During Judge Matthews’ entire service as United States District Attorney, the slave states were secluded as pertaining to things and persons of the “North”—papers, books, teachers, preachers, and citizens were effectually ostracized; northern colleges and seminaries had their southern patronage withdrawn; and, finally, when, by the aid of the Secretary of War, they secured large quantities of United States arms and military supplies, and felt thoroughly prepared and equipped, the states stepped out of the Union with defiance, leaving poor Kentucky with a governor that threatened to chastise either of the belligerents if they dared to interfere with her “neutrality.” And it is not known to history that either the cotton states or neutral Kentucky ever gave Judge Matthews a vote of thanks for his vigorous enforcement of the fugitive law. But this is not all. In 1876, Judge Matthews ran for Congress in the Second District of Cincinnati, and his defeat, says the biographer,[8] was in consequence of an act of his while United States District Attorney—that while he had the office he prosecuted W. B. Connelly, a white resident of Cincinnati, and reporter of the Gazette, for giving to a young runaway slave and his wife “a glass of water and piece of bread”—a crime under the fugitive slave law. It was shown that the negroes were captured and were shut up in Connelly’s room, and while there they were furnished “bread and water.” It was further shown, that a letter was written by Connelly, as a Master Mason, to Judge Matthews, as a brother Mason, in which he confessed that he had “furnished the negroes with food.”

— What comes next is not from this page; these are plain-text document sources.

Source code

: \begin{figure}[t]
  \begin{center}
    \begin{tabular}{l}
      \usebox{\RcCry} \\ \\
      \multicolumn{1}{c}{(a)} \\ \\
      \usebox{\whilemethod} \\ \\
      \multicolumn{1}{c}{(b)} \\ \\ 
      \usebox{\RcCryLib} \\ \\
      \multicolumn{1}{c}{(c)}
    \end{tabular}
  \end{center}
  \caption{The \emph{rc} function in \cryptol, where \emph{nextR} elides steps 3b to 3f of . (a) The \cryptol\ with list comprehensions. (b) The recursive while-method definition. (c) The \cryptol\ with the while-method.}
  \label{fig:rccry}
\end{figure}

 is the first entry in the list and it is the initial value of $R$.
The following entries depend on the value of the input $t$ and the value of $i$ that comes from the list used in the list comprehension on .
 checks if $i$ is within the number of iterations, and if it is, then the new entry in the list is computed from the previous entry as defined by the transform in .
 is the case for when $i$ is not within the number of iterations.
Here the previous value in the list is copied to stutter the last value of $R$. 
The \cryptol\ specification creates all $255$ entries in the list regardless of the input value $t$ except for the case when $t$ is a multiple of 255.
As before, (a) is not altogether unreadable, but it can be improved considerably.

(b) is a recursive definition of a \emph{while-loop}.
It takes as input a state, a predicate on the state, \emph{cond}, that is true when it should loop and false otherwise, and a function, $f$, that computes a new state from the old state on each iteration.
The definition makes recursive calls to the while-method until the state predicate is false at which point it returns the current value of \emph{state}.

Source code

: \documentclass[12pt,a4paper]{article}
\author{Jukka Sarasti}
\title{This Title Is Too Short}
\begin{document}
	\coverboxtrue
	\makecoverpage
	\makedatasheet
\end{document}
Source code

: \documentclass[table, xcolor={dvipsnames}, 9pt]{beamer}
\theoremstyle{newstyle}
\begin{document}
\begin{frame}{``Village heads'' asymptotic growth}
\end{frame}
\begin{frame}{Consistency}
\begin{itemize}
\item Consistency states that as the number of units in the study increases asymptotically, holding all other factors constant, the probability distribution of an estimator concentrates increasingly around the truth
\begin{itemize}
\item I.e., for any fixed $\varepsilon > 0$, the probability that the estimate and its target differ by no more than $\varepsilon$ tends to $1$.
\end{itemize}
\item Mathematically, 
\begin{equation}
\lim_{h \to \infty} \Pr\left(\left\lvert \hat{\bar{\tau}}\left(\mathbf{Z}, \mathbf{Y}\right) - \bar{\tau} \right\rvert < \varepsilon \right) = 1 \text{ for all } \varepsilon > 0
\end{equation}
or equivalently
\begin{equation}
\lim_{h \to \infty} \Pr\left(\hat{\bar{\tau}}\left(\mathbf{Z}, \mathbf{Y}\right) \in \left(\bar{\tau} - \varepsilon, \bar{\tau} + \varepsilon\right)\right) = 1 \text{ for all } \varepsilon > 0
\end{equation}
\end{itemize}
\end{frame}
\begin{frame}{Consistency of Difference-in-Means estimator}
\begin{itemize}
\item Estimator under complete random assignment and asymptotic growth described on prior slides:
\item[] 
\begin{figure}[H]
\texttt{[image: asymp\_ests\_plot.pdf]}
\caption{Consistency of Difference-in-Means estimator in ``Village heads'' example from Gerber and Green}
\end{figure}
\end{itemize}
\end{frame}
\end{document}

But, with all these influential relations, the offense was prosecuted—Connelly found guilty and was sentenced to serve time of imprisonment. “The publication of these facts destroyed Judge Matthews’ chance for Congress,” and that his brother Masons obtained full credit for his defeat can not well be doubted.
It is not stated that any promise had been made by Judge Matthews—none violated; and differed materially from ordinary cases, like that of O. A. Gardner, a Master Mason, arrested for robbing the mails at Minneapolis, who said in court that his confession was made to Postal Inspector Gould, a brother Mason, on the promise that Gould, as a fellow Mason, would see that he was acquitted—“that his acquittal was assured—that the judge, the lawyers on both sides, and most of the jury were Masons.”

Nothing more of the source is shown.